Il est fort difficile, à ce stade, d’analyser le film sans en dévoiler la substantifique moelle. Le tragique se moquerait bien du respect des péripéties, mais nous tenterons d’écrire sur Le Liseur sans en dénouer le nœud gordien. Michael va donc retrouver Hanna quelques années plus tard lors d’un procès : il étudie désormais le droit, elle est sur le banc des accusées. Immature, désorientée, celle qui s’obstinait à voir en Michael un adolescent se retrouve dans la position de l’enfant grondée qui ne comprend pas ce qu’on lui reproche. Son ultra-sensibilité puérile est source de joie lors de l’initiation physique ; la source se métamorphose en incompréhension, en rejet dans un cadre social. Obsédé par L’Odyssée, Bernhard Schlink met toujours ses personnages en situation d’obligation, de renoncement ou de vaillance. Michael, symbole d’une jeunesse allemande qui juge sans pouvoir comprendre, qui hait la génération antérieure sans pouvoir s’en dégager totalement, passera toutes les étapes qui doivent mener au retour, au pardon, au commencement.

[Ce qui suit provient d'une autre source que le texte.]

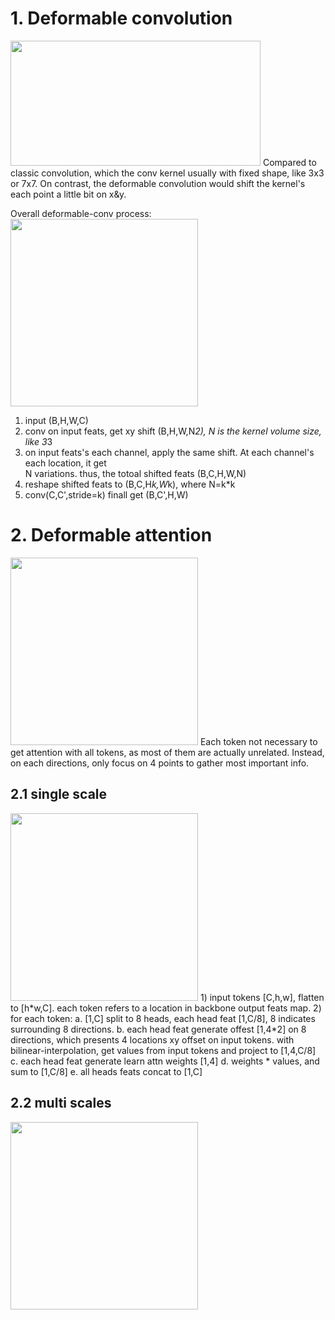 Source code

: 
# 1. Deformable convolution  
<img src="https://github.com/user-attachments/assets/bebd41e0-82d9-4190-8c25-caf80028e511" width="400" height="200">  
Compared to classic convolution, which the conv kernel usually with fixed shape, like 3x3 or 7x7.  
On contrast, the deformable convolution would shift the kernel's each point a little bit on x&y.  

Overall deformable-conv process:  
<img src="https://github.com/user-attachments/assets/7a3ed141-0883-46d0-a8b5-f4aa67136c93" width="300" height="300">  
1) input (B,H,W,C)  
2) conv on input feats, get xy shift (B,H,W,N*2), N is the kernel volume size, like 3*3  
3) on input feats's each channel, apply the same shift. At each channel's each location, it get  
   N variations. thus, the totoal shifted feats (B,C,H,W,N)  
4) reshape shifted feats to (B,C,H*k,W*k), where N=k*k  
5) conv(C,C',stride=k) finall get (B,C',H,W)  



# 2. Deformable attention  
<img src="https://github.com/user-attachments/assets/6d66cfce-0cd2-41fb-a84e-bc67c55dafa6" width="300" height="300">  
Each token not necessary to get attention with all tokens, as most of them are actually unrelated.  
Instead, on each directions, only focus on 4 points to gather most important info.  

## 2.1 single scale  
<img src="https://github.com/user-attachments/assets/87281018-b892-45f8-a398-8e45b2c91bea" width="300" height="300">  
1) input tokens [C,h,w], flatten to [h*w,C]. each token refers to a location in backbone output feats map.  
2) for each token:  
       a. [1,C] split to 8 heads, each head feat [1,C/8], 8 indicates surrounding 8 directions.  
       b. each head feat generate offest [1,4*2] on 8 directions, which presents 4 locations xy offset on input tokens.  
          with bilinear-interpolation, get values from input tokens and project to [1,4,C/8]  
       c. each head feat generate learn attn weights [1,4]  
       d. weights * values, and sum to [1,C/8]  
       e. all heads feats concat to [1,C]  



## 2.2 multi scales  
<img src="https://github.com/user-attachments/assets/2835815d-d885-4c2e-946d-805239559fab" width="300" height="300">  

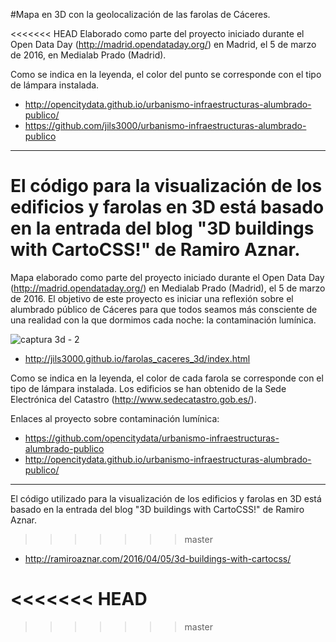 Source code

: ﻿#Mapa en 3D con la geolocalización de las farolas de Cáceres.

<<<<<<< HEAD
Elaborado como parte del proyecto iniciado durante el Open Data Day (http://madrid.opendataday.org/) en Madrid, el 5 de marzo de 2016, en Medialab Prado (Madrid).

Como se indica en la leyenda, el color del punto se corresponde con el tipo de lámpara instalada.

* http://opencitydata.github.io/urbanismo-infraestructuras-alumbrado-publico/
* https://github.com/jils3000/urbanismo-infraestructuras-alumbrado-publico

-----------------------------------------------------------------------

El código para la visualización de los edificios y farolas en 3D está basado en la entrada del blog "3D buildings with CartoCSS!" de Ramiro Aznar.
=======
Mapa elaborado como parte del proyecto iniciado durante el Open Data Day (http://madrid.opendataday.org/) en Medialab Prado (Madrid), el 5 de marzo de 2016. El objetivo de este proyecto es iniciar una reflexión sobre el alumbrado público de Cáceres para que todos seamos más consciente de una realidad con la que dormimos cada noche: la contaminación lumínica.

![captura 3d - 2](https://cloud.githubusercontent.com/assets/11415111/14582179/51cb7074-03fe-11e6-9b5e-f5d0dd02b3e3.PNG)

*  http://jils3000.github.io/farolas_caceres_3d/index.html

Como se indica en la leyenda, el color de cada farola se corresponde con el tipo de lámpara instalada.
Los edificios se han obtenido de la Sede Electrónica del Catastro (http://www.sedecatastro.gob.es/).

Enlaces al proyecto sobre contaminación lumínica:
* https://github.com/opencitydata/urbanismo-infraestructuras-alumbrado-publico
* http://opencitydata.github.io/urbanismo-infraestructuras-alumbrado-publico/

-----------------------------------------------------------------------

El código utilizado para la visualización de los edificios y farolas en 3D está basado en la entrada del blog "3D buildings with CartoCSS!" de Ramiro Aznar.
>>>>>>> master

* http://ramiroaznar.com/2016/04/05/3d-buildings-with-cartocss/



<<<<<<< HEAD
=======

>>>>>>> master
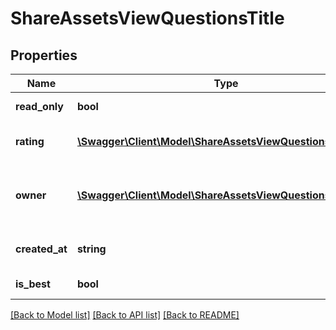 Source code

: # ShareAssetsViewQuestionsTitle

## Properties
Name | Type | Description | Notes
------------ | ------------- | ------------- | -------------
**read_only** | **bool** | Is read only for this user | 
**rating** | [**\Swagger\Client\Model\ShareAssetsViewQuestionsRating**](ShareAssetsViewQuestionsRating.md) | Best answer rating | 
**owner** | [**\Swagger\Client\Model\ShareAssetsViewQuestionsOwnerL2**](ShareAssetsViewQuestionsOwnerL2.md) | Return owner of best answer object | 
**created_at** | **string** | Answer date of creation | 
**is_best** | **bool** | Is best answer | 

[[Back to Model list]](../README.md#documentation-for-models) [[Back to API list]](../README.md#documentation-for-api-endpoints) [[Back to README]](../README.md)


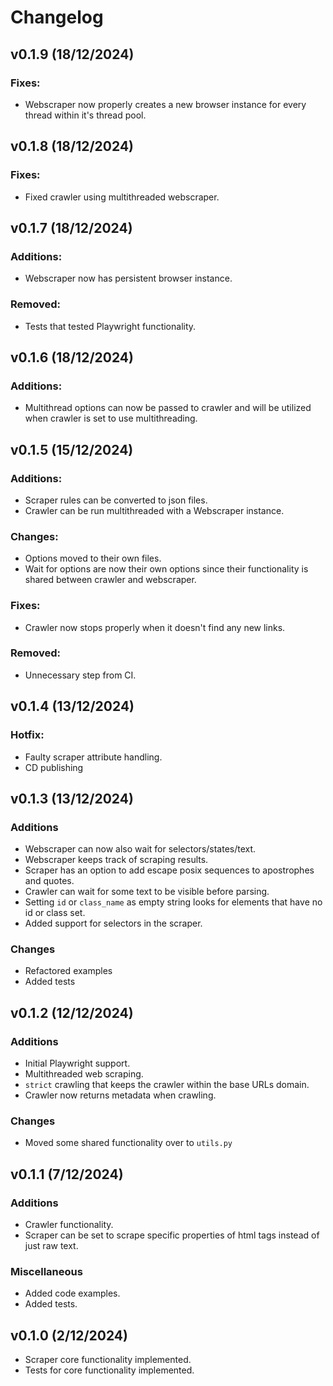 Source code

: # Changelog

## v0.1.9 (18/12/2024)

### Fixes:

- Webscraper now properly creates a new browser instance for every thread within it's thread pool.

## v0.1.8 (18/12/2024)

### Fixes:

- Fixed crawler using multithreaded webscraper.

## v0.1.7 (18/12/2024)

### Additions:

- Webscraper now has persistent browser instance.

### Removed:

- Tests that tested Playwright functionality.

## v0.1.6 (18/12/2024)

### Additions:

- Multithread options can now be passed to crawler and will be utilized when crawler is set to use multithreading.

## v0.1.5 (15/12/2024)

### Additions:

- Scraper rules can be converted to json files.
- Crawler can be run multithreaded with a Webscraper instance.

### Changes:

- Options moved to their own files.
- Wait for options are now their own options since their functionality is shared between crawler and webscraper.

### Fixes:

- Crawler now stops properly when it doesn't find any new links.

### Removed:

- Unnecessary step from CI.

## v0.1.4 (13/12/2024)

### Hotfix:

- Faulty scraper attribute handling.
- CD publishing

## v0.1.3 (13/12/2024)

### Additions

- Webscraper can now also wait for selectors/states/text.
- Webscraper keeps track of scraping results.
- Scraper has an option to add escape posix sequences to apostrophes and quotes.
- Crawler can wait for some text to be visible before parsing.
- Setting `id` or `class_name` as empty string looks for elements that have no id or class set.
- Added support for selectors in the scraper.

### Changes

- Refactored examples
- Added tests

## v0.1.2 (12/12/2024)

### Additions

- Initial Playwright support.
- Multithreaded web scraping.
- `strict` crawling that keeps the crawler within the base URLs domain.
- Crawler now returns metadata when crawling.

### Changes

- Moved some shared functionality over to `utils.py`

## v0.1.1 (7/12/2024)

### Additions

- Crawler functionality.
- Scraper can be set to scrape specific properties of html tags instead of just raw text.

### Miscellaneous

- Added code examples.
- Added tests.

## v0.1.0 (2/12/2024)

- Scraper core functionality implemented.
- Tests for core functionality implemented.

Stephen Daldry s’est ici particulièrement intéressé au thème de l’inconscience : le personnage d’Hanna n’incarne pas le mal absolu, la bête sans visage et sans nom. Elle représente la banalité du mal dont parlait Hannah (tiens, tiens) Arendt, celle qui obéit, et qui ne comprendra jamais qu’on puisse juger un acte « légitime » puisque réglé, normé en son temps. Pour Hanna, la faute n’est pas le crime. Les scènes de procès sont en cela particulièrement réussies : incapable de voir l’humanité en autrui parce qu’elle n’a pas conscience de la sienne propre, et se révélant trop faible pour montrer un supplément d’âme lorsqu’elle le touche du doigt, le personnage d’Hanna rend justice au talent de Kate Winslet, et inversement. L’oscar de l’actrice en 2008, certes vaine récompense, semble bien mérité. Son interprétation, qui ne recherche ni la perfection, ni la performance, est à l’image de la mise en scène. C’est dans la retenue, dans la sobriété que Daldry filme les conséquences de l’horreur et des choix de chacun. Il ne s’agit pas de faire sensation, d’établir un bilan définitif de l’Histoire et de condamner ceux qui l’ont composée. Ce cinéma confronte les êtres à leur démons intérieurs et historiques, confronte un pays à ce qui fut sa honte, et au jugement de cette honte, qui ne pouvait lui-même ni accepter ni comprendre la naïveté, la banalité, l’humanité de certains de leurs criminels. Le Liseur est, comme nous le disions, de facture classique : mais il reprend ce que le classicisme a de meilleur. Les sentiments et émotions n’y sont jamais factices puisqu’ils se rattachent à la volonté palpable de survivre malgré tout. Les grandes fresques sont belles quand elles collent à l’humain, quand elles dévoilent les parts obscures sous des dehors communs. The Reader ne cherche ni à réformer le cinéma, ni à donner une vision de l’Histoire. Il a la force des contes qui ne gâtent ni les émotions ni les interrogations.